(DATA TO EXAMINE)

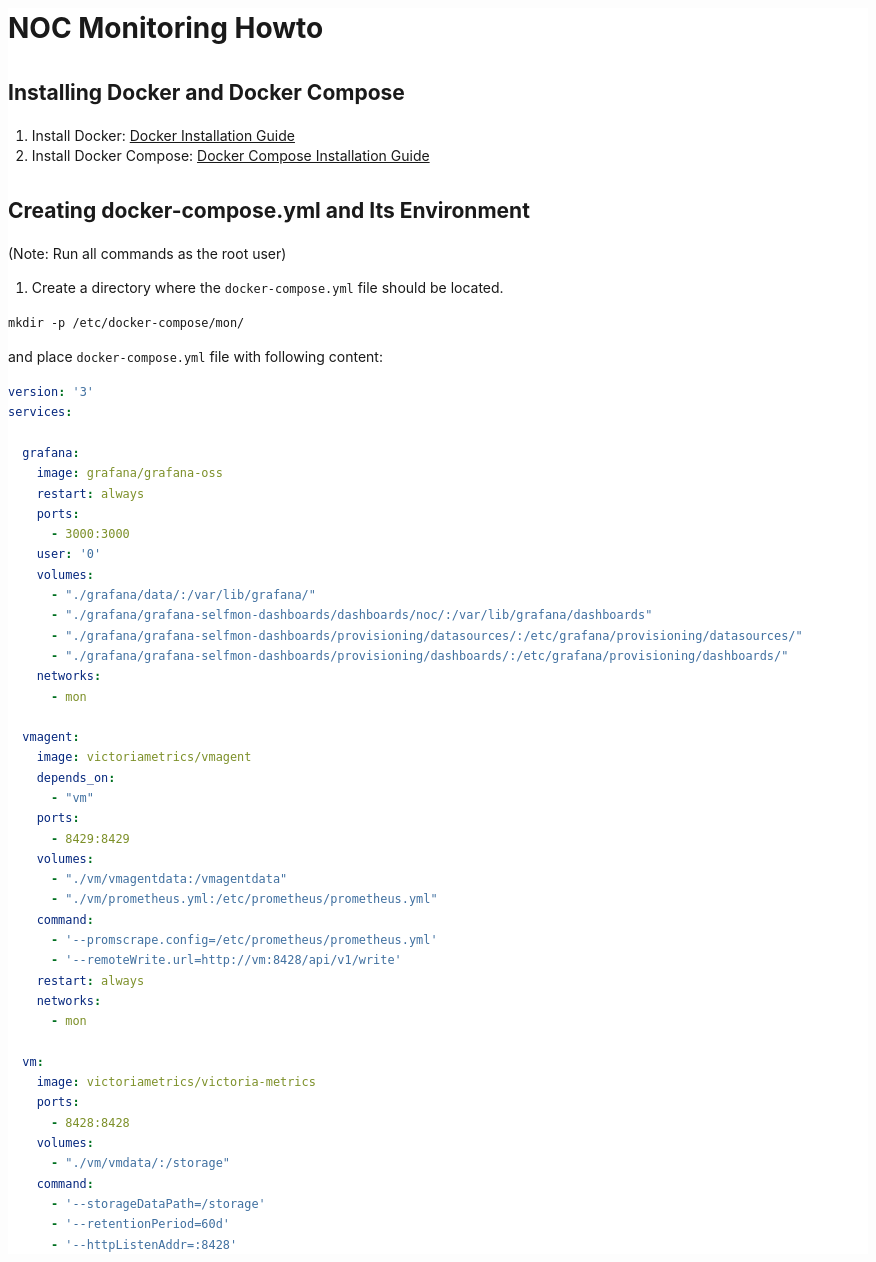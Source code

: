 # NOC Monitoring Howto

## Installing Docker and Docker Compose

1. Install Docker: [Docker Installation Guide](https://docs.docker.com/engine/install/)
2. Install Docker Compose: [Docker Compose Installation Guide](https://docs.docker.com/compose/install/)

## Creating docker-compose.yml and Its Environment

(Note: Run all commands as the root user)

1. Create a directory where the `docker-compose.yml` file should be located.
```
mkdir -p /etc/docker-compose/mon/ 
```
and place `docker-compose.yml` file with following content:
``` yaml
version: '3'
services:
 
  grafana:      
    image: grafana/grafana-oss
    restart: always
    ports:
      - 3000:3000
    user: '0'
    volumes:
      - "./grafana/data/:/var/lib/grafana/"
      - "./grafana/grafana-selfmon-dashboards/dashboards/noc/:/var/lib/grafana/dashboards"
      - "./grafana/grafana-selfmon-dashboards/provisioning/datasources/:/etc/grafana/provisioning/datasources/" 
      - "./grafana/grafana-selfmon-dashboards/provisioning/dashboards/:/etc/grafana/provisioning/dashboards/"
    networks:
      - mon

  vmagent:
    image: victoriametrics/vmagent
    depends_on:
      - "vm"
    ports:
      - 8429:8429
    volumes:
      - "./vm/vmagentdata:/vmagentdata"        
      - "./vm/prometheus.yml:/etc/prometheus/prometheus.yml"
    command:
      - '--promscrape.config=/etc/prometheus/prometheus.yml'
      - '--remoteWrite.url=http://vm:8428/api/v1/write'
    restart: always
    networks:
      - mon

  vm:
    image: victoriametrics/victoria-metrics
    ports:
      - 8428:8428
    volumes:        
      - "./vm/vmdata/:/storage"
    command:
      - '--storageDataPath=/storage'
      - '--retentionPeriod=60d'
      - '--httpListenAddr=:8428'
```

(End DATA TO EXAMINE)

— WHAT YOU HAVE TO DO —
In the listing above, find each line with the word "image" and return it.

— TASK OUTPUT —
    image: grafana/grafana-oss
    image: victoriametrics/vmagent
    image: victoriametrics/victoria-metrics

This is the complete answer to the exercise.